Squamous cell cancers
These malignancies account for 3% to 7% of urothelial carcinomas and are more common in the renal pelvis and ureters.
These tumors account for a small percentage (< 3%) of bladder malignancies and are predominantly located in the trigone region. Adenocarcinomas of the bladder that arise from the dome are thought to be urachal in origin.
Carcinoma in situ
In approximately 30% of newly diagnosed bladder cancers, there are multiple sites of bladder involvement, most commonly with carcinoma in situ. Although carcinoma in situ can occur without macroscopic cancer, it most commonly accompanies higher disease stages.
When carcinoma in situ is associated with superficial tumors, rates of recurrence and disease progression (development of muscle invasion) are higher (50% to 80%) than when no such association is present (10%). Carcinoma in situ involving the bladder diffusely without an associated superficial tumor is also considered an aggressive disease. Most patients with this type of cancer will go on to develop muscle-invasive bladder cancers.
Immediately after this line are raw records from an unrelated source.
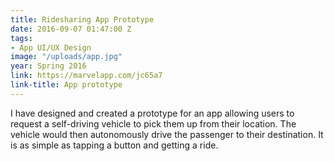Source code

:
 ```yaml
---
title: Ridesharing App Prototype
date: 2016-09-07 01:47:00 Z
tags:
- App UI/UX Design
image: "/uploads/app.jpg"
year: Spring 2016
link: https://marvelapp.com/jc65a7
link-title: App prototype
---
```


I have designed and created a prototype for an app allowing users to request a self-driving vehicle to pick them up from their location. The vehicle would then autonomously drive the passenger to their destination. It is as simple as tapping a button and getting a ride.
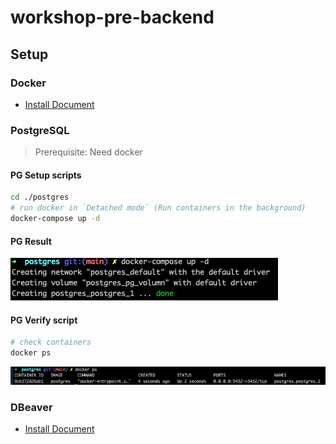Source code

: # workshop-pre-backend

## Setup

### Docker

- [Install Document](https://docs.google.com/document/d/1iI4a5dwhXkZ9AkrgiLWCN_fv3v25nlMLnYBg5ZRwWhM)

### PostgreSQL

> Prerequisite: Need docker

#### PG Setup scripts

```sh
cd ./postgres
# run docker in `Detached mode` (Run containers in the background)
docker-compose up -d
```

#### PG Result

![result-setup-pg](docs/images/result-setup-pg.png)

#### PG Verify script

```sh
# check containers
docker ps
```

![result-setup-pg](docs/images/verify-pg.png)

### DBeaver

- [Install Document](https://docs.google.com/document/d/1tohD9kqVyh_S-UT_9bI5D6xPAhQRtn_aFWi7teb0iw4/edit)

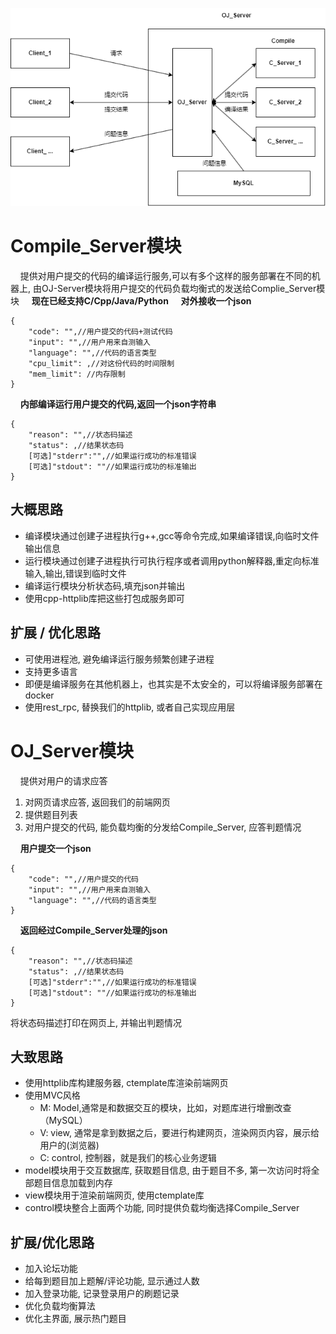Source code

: ![概要](/img/OJ.png "项目概要")  
# Compile_Server模块  
&nbsp;&nbsp;&nbsp;&nbsp;提供对用户提交的代码的编译运行服务,可以有多个这样的服务部署在不同的机器上, 由OJ-Server模块将用户提交的代码负载均衡式的发送给Complie_Server模块
&nbsp;&nbsp;&nbsp;&nbsp;**现在已经支持C/Cpp/Java/Python**
&nbsp;&nbsp;&nbsp;&nbsp;**对外接收一个json**
``` json5
{  
    "code": "",//用户提交的代码+测试代码
    "input": "",//用户用来自测输入
    "language": "",//代码的语言类型
    "cpu_limit": ,//对这份代码的时间限制  
    "mem_limit": //内存限制  
}
```
&nbsp;&nbsp;&nbsp;&nbsp;**内部编译运行用户提交的代码,返回一个json字符串**
``` json5
{  
    "reason": "",//状态码描述  
    "status": ,//结果状态码
    [可选]"stderr":"",//如果运行成功的标准错误  
    [可选]"stdout": ""//如果运行成功的标准输出  
}  
```
## 大概思路
- 编译模块通过创建子进程执行g++,gcc等命令完成,如果编译错误,向临时文件输出信息  
- 运行模块通过创建子进程执行可执行程序或者调用python解释器,重定向标准输入,输出,错误到临时文件  
- 编译运行模块分析状态码,填充json并输出  
- 使用cpp-httplib库把这些打包成服务即可
## 扩展 / 优化思路
- 可使用进程池, 避免编译运行服务频繁创建子进程
- 支持更多语言
- 即便是编译服务在其他机器上，也其实是不太安全的，可以将编译服务部署在docker
- 使用rest_rpc, 替换我们的httplib, 或者自己实现应用层
# OJ_Server模块
&nbsp;&nbsp;&nbsp;&nbsp;提供对用户的请求应答
1. 对网页请求应答, 返回我们的前端网页
2. 提供题目列表
3. 对用户提交的代码, 能负载均衡的分发给Compile_Server, 应答判题情况

&nbsp;&nbsp;&nbsp;&nbsp;**用户提交一个json**
``` json5
{  
    "code": "",//用户提交的代码  
    "input": "",//用户用来自测输入
    "language": "",//代码的语言类型
}
```
&nbsp;&nbsp;&nbsp;&nbsp;**返回经过Compile_Server处理的json**
``` json5
{  
    "reason": "",//状态码描述  
    "status": ,//结果状态码
    [可选]"stderr":"",//如果运行成功的标准错误  
    [可选]"stdout": ""//如果运行成功的标准输出  
}  
```
将状态码描述打印在网页上, 并输出判题情况
## 大致思路
- 使用httplib库构建服务器, ctemplate库渲染前端网页
- 使用MVC风格
    - M: Model,通常是和数据交互的模块，比如，对题库进行增删改查（MySQL）
    - V: view, 通常是拿到数据之后，要进行构建网页，渲染网页内容，展示给用户的(浏览器)
    - C: control, 控制器，就是我们的核心业务逻辑
- model模块用于交互数据库, 获取题目信息, 由于题目不多, 第一次访问时将全部题目信息加载到内存
- view模块用于渲染前端网页, 使用ctemplate库
- control模块整合上面两个功能, 同时提供负载均衡选择Compile_Server
## 扩展/优化思路
- 加入论坛功能
- 给每到题目加上题解/评论功能, 显示通过人数
- 加入登录功能, 记录登录用户的刷题记录
- 优化负载均衡算法
- 优化主界面, 展示热门题目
Urothelial tract cancers are staged according to the American Joint Committee on Cancer (AJCC) 7th edition TNM classification system (Table 1). Superficial bladder cancer includes papillary tumors that involve only the mucosa (Ta) or submucosa (T1) and flat carcinoma in situ (Tis). The natural history of superficial bladder cancer is unpredictable, and recurrences are common. Most tumors recur within 6 to 12 months and are of the same stage and grade, but 10% to 15% of patients with superficial cancer will develop invasive or metastatic disease.
For carcinomas confined to the bladder, ureters, or renal pelvis, the most important prognostic factors are T stage and differentiation pattern. The impact of associated carcinoma in situ on Ta and T1 lesions was discussed previously (see section on "Pathology"). Less-differentiated Ta–T1 lesions also are associated with higher recurrence and disease progression rates. Patients with well-differentiated Ta lesions without carcinoma in situ have a 95% survival rate, whereas those with high-grade T1 lesions have a 10-year survival rate of 50%. The presence of lymphovascular invasion or micropapillary features within the surgical specimen appears to be independently associated with overall survival, cause-specific survival, and local and distant recurrence in patients with node-negative bladder cancer at the time of cystectomy. As such, the presence of lymphovascular invasion and micropapillary features should be included in the pathologic assessment of bladder cancer.
Muscle invasive carcinoma carries a 5-year disease-specific survival rate of 40% to 65%. When regional lymph nodes are involved, the 5-year survival rate is 0% to 30%. For patients with unresectable or metastatic bladder cancer, Karnofsky performance status < 80% and visceral disease (lung, liver, or bone) have also been shown to predict survival.